In fact, nothing in the Constitution says anything close to that, so if she really “read that part” it must have been in the context of a dream or a bad acid trip. She may thinking of that other holy document, the Declaration of Indepedence, which the legally cluless often confuse with the Constitution. The Declaration of Independence does say that all men are created equal, but it says nothing about women, who were not even guaranteed the right to vote until almost a century and a half later. More importantly, perhaps, no one can sue under the Declaration of Independence, which provides only one remedy for an alleged violation of its self-evident truths: armed revolution.
Given her confusion over the basic legal documents of this country, you’re probably thinking “where on earth does a ditz like this get her law degree? Sears, Roebuck?!” Not quite:
“I don’t like being told that I can’t do something,” said Johnsson, who earned her law degree in 1990 from UC Berkeley. “
That giant sucking sound you just heard was the value of my J.D. from that same institution.

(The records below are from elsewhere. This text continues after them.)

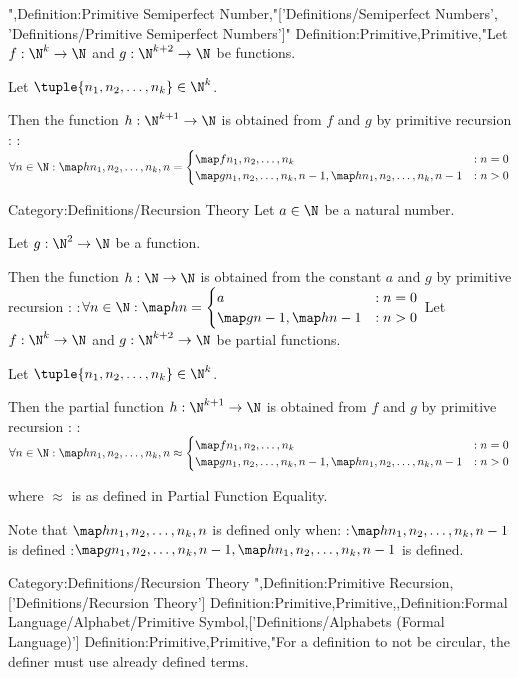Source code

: ",Definition:Primitive Semiperfect Number,"['Definitions/Semiperfect Numbers', 'Definitions/Primitive Semiperfect Numbers']"
Definition:Primitive,Primitive,"Let $f: \N^k \to \N$ and $g: \N^{k + 2} \to \N$ be functions.

Let $\tuple {n_1, n_2, \ldots, n_k} \in \N^k$.

Then the function $h: \N^{k + 1} \to \N$ is obtained from $f$ and $g$ by primitive recursion :
:$\forall n \in \N: \map h {n_1, n_2, \ldots, n_k, n} = \begin {cases}
\map f {n_1, n_2, \ldots, n_k} & : n = 0 \\
\map g {n_1, n_2, \ldots, n_k, n - 1, \map h {n_1, n_2, \ldots, n_k, n - 1} } & : n > 0 
\end {cases}$


Category:Definitions/Recursion Theory
Let $a \in \N$ be a natural number.

Let $g: \N^2 \to \N$ be a function.

Then the function $h: \N \to \N$ is obtained from the constant $a$ and $g$ by primitive recursion :
:$\forall n \in \N: \map h n = \begin {cases}
a & : n = 0 \\
\map g {n - 1, \map h {n - 1} } & : n > 0 
\end{cases}$
Let $f: \N^k \to \N$ and $g: \N^{k+2} \to \N$ be partial functions.

Let $\tuple {n_1, n_2, \ldots, n_k} \in \N^k$.

Then the partial function $h: \N^{k + 1} \to \N$ is obtained from $f$ and $g$ by primitive recursion :
:$\forall n \in \N: \map h {n_1, n_2, \ldots, n_k, n} \approx \begin {cases}
\map f {n_1, n_2, \ldots, n_k} & : n = 0 \\
\map g {n_1, n_2, \ldots, n_k, n - 1, \map h {n_1, n_2, \ldots, n_k, n - 1} } & : n > 0 
\end{cases}$

where $\approx$ is as defined in Partial Function Equality.


Note that $\map h {n_1, n_2, \ldots, n_k, n}$ is defined only when:
:$\map h {n_1, n_2, \ldots, n_k, n - 1}$ is defined
:$\map g {n_1, n_2, \ldots, n_k, n - 1, \map h {n_1, n_2, \ldots, n_k, n - 1} }$ is defined.


Category:Definitions/Recursion Theory
",Definition:Primitive Recursion,['Definitions/Recursion Theory']
Definition:Primitive,Primitive,,Definition:Formal Language/Alphabet/Primitive Symbol,['Definitions/Alphabets (Formal Language)']
Definition:Primitive,Primitive,"For a definition to not be circular, the definer must use already defined terms. 

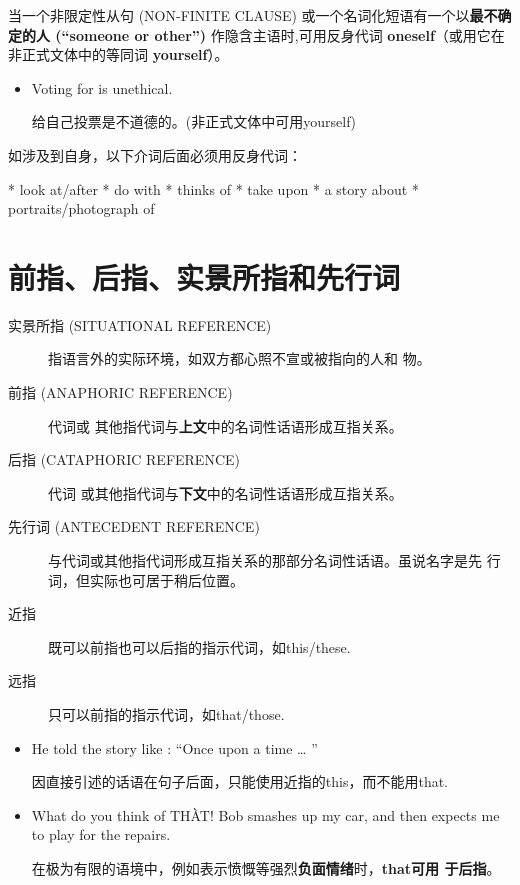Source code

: 当一个非限定性从句 (NON-FINITE CLAUSE) 或一个名词化短语有一个以\textbf{最不确
  定的人 (``someone or other'') }作隐含主语时,可用反身代词
\textbf{oneself}（或用它在非正式文体中的等同词 \textbf{yourself}）。
\begin{itemize}
\item Voting for  is unethical.

  给自己投票是不道德的。(非正式文体中可用yourself)
\end{itemize}

如涉及到自身，以下介词后面必须用反身代词：
\begin{taskitem}
  * look at/after
  * do with
  * thinks of
  * take upon
  * a story about
  * portraits/photograph of
\end{taskitem}

\section{前指、后指、实景所指和先行词}
\label{sec:anacata}

\begin{description}
\item[实景所指 (SITUATIONAL REFERENCE)] 指语言外的实际环境，如双方都心照不宣或被指向的人和
  物。
\item[前指 (ANAPHORIC REFERENCE)] 代词或
  其他指代词与\textbf{上文}中的名词性话语形成互指关系。
\item[后指 (CATAPHORIC REFERENCE)] 代词
  或其他指代词与\textbf{下文}中的名词性话语形成互指关系。
\item[先行词 (ANTECEDENT REFERENCE)] 与代词或其他指代词形成互指关系的那部分名词性话语。虽说名字是先
  行词，但实际也可居于稍后位置。
\item[近指]  既可以前指也可以后指的指示代词，如this/these.
\item[远指]  只可以前指的指示代词，如that/those.
\end{description}

\begin{itemize}

\item He told the story like : ``Once upon a time \ldots{} ''

  因直接引述的话语在句子后面，只能使用近指的this，而不能用that.

\item What do you think of TH\`{A}T! Bob smashes up my car, and then expects me to
  play for the repairs.

  在极为有限的语境中，例如表示愤慨等强烈\textbf{负面情绪}时，\textbf{that可用
    于后指}。
\end{itemize}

Johnsson said she would prefer to live her life outside the spotlight. She also offered The Times a really good deal on a famous bridge in Brooklyn if we believed that.
OK, OK. The first sentence was in the article, though, and the second should have been. Every cloud does, however, have a silver lining. Like most defense lawyers, Johnsson has a soft spot in her heart for vicious murderers, especially those who commit their murders under special circumstances qualifying for the death penalty. Yet, unlike most of her brethren and sistren in the hardened criminal lobby, she cares just a teeny bit less about the death penalty than she does about boobies:
But absent someone else stepping up, she said she was willing to push as hard as necessary to ensure women were equal to men on paper and in practice.
“I would gladly yield the lead to somebody else, somebody who wants the publicity or their five minutes of fame,” Johnsson said. “Then I can make my father’s dream come true and get rid of the death penalty.”
Nice to see her priorities are in order.